**Work task**:
Any picture must be dropped, but each line of the data should be duplicated exactly.

(Dataset entries)
-*-*-

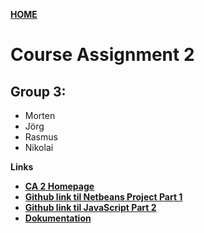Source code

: [**HOME**](index.md)




# Course Assignment 2


## Group 3: 
* Morten
* Jörg
* Rasmus
* Nikolai


**Links**

* <a href="https://www.joergoertel.com/week7/" target="_blank">**CA 2 Homepage**</a>
* <a href="https://github.com/MortenFeldtStudent/CA2Gruppe3" target="_blank">**Github link til Netbeans Project Part 1**</a>
* <a href="https://github.com/tysker/Semester-3-Course-Assignment-2" target="_blank">**Github link til JavaScript Part 2**</a>
* <a href="https://docs.google.com/document/d/1N8gNPhAxuV0p3r3Mmluhbf-ZhQOLApIpVIpDofZ65lc/edit?usp=sharing" target="_blank">**Dokumentation**</a>


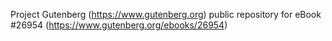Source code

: Project Gutenberg (https://www.gutenberg.org) public repository for eBook #26954 (https://www.gutenberg.org/ebooks/26954)
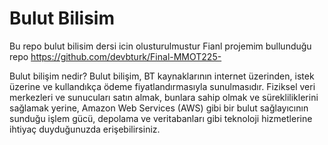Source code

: # Bulut Bilisim 
Bu repo bulut bilisim dersi icin olusturulmustur 
Fianl projemim bullunduğu repo 
https://github.com/devbturk/Final-MMOT225-


Bulut bilişim nedir?
Bulut bilişim, BT kaynaklarının internet üzerinden, istek üzerine ve kullandıkça ödeme fiyatlandırmasıyla sunulmasıdır. Fiziksel veri merkezleri ve sunucuları satın almak, bunlara sahip olmak ve sürekliliklerini sağlamak yerine, Amazon Web Services (AWS) gibi bir bulut sağlayıcının sunduğu işlem gücü, depolama ve veritabanları gibi teknoloji hizmetlerine ihtiyaç duyduğunuzda erişebilirsiniz.
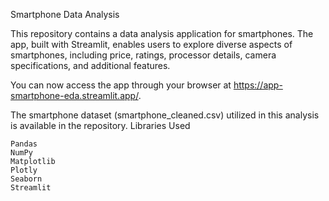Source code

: Smartphone Data Analysis

This repository contains a data analysis application for smartphones. The app, built with Streamlit, enables users to explore diverse aspects of smartphones, including price, ratings, processor details, camera specifications, and additional features.

You can now access the app through your browser at https://app-smartphone-eda.streamlit.app/.

The smartphone dataset (smartphone_cleaned.csv) utilized in this analysis is available in the repository.
Libraries Used
    
    Pandas
    NumPy
    Matplotlib
    Plotly
    Seaborn
    Streamlit
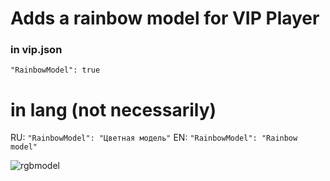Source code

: # Adds a rainbow model for VIP Player

### in vip.json
`"RainbowModel": true`

# in lang (not necessarily)

RU: `"RainbowModel": "Цветная модель"`
EN: `"RainbowModel": "Rainbow model"`

![rgbmodel](https://github.com/partiusfabaa/cs2-VIPCore/assets/96542489/38a9278f-3987-49a0-a695-04ba757fe5dc)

-*-*-

**Task answer**:
Source code

: [**HOME**](index.md)




# Course Assignment 2


## Group 3: 
* Morten
* Jörg
* Rasmus
* Nikolai


**Links**

* <a href="https://www.joergoertel.com/week7/" target="_blank">**CA 2 Homepage**</a>
* <a href="https://github.com/MortenFeldtStudent/CA2Gruppe3" target="_blank">**Github link til Netbeans Project Part 1**</a>
* <a href="https://github.com/tysker/Semester-3-Course-Assignment-2" target="_blank">**Github link til JavaScript Part 2**</a>
* <a href="https://docs.google.com/document/d/1N8gNPhAxuV0p3r3Mmluhbf-ZhQOLApIpVIpDofZ65lc/edit?usp=sharing" target="_blank">**Dokumentation**</a>


Source code

: Project Gutenberg (https://www.gutenberg.org) public repository for eBook #26954 (https://www.gutenberg.org/ebooks/26954)
Source code

: # Bulut Bilisim 
Bu repo bulut bilisim dersi icin olusturulmustur 
Fianl projemim bullunduğu repo 
https://github.com/devbturk/Final-MMOT225-


Bulut bilişim nedir?
Bulut bilişim, BT kaynaklarının internet üzerinden, istek üzerine ve kullandıkça ödeme fiyatlandırmasıyla sunulmasıdır. Fiziksel veri merkezleri ve sunucuları satın almak, bunlara sahip olmak ve sürekliliklerini sağlamak yerine, Amazon Web Services (AWS) gibi bir bulut sağlayıcının sunduğu işlem gücü, depolama ve veritabanları gibi teknoloji hizmetlerine ihtiyaç duyduğunuzda erişebilirsiniz.
Source code

: Smartphone Data Analysis

This repository contains a data analysis application for smartphones. The app, built with Streamlit, enables users to explore diverse aspects of smartphones, including price, ratings, processor details, camera specifications, and additional features.

You can now access the app through your browser at https://app-smartphone-eda.streamlit.app/.

The smartphone dataset (smartphone_cleaned.csv) utilized in this analysis is available in the repository.
Libraries Used
    
    Pandas
    NumPy
    Matplotlib
    Plotly
    Seaborn
    Streamlit
Source code

: # Adds a rainbow model for VIP Player

### in vip.json
`"RainbowModel": true`

# in lang (not necessarily)

RU: `"RainbowModel": "Цветная модель"`
EN: `"RainbowModel": "Rainbow model"`

![rgbmodel](https://github.com/partiusfabaa/cs2-VIPCore/assets/96542489/38a9278f-3987-49a0-a695-04ba757fe5dc)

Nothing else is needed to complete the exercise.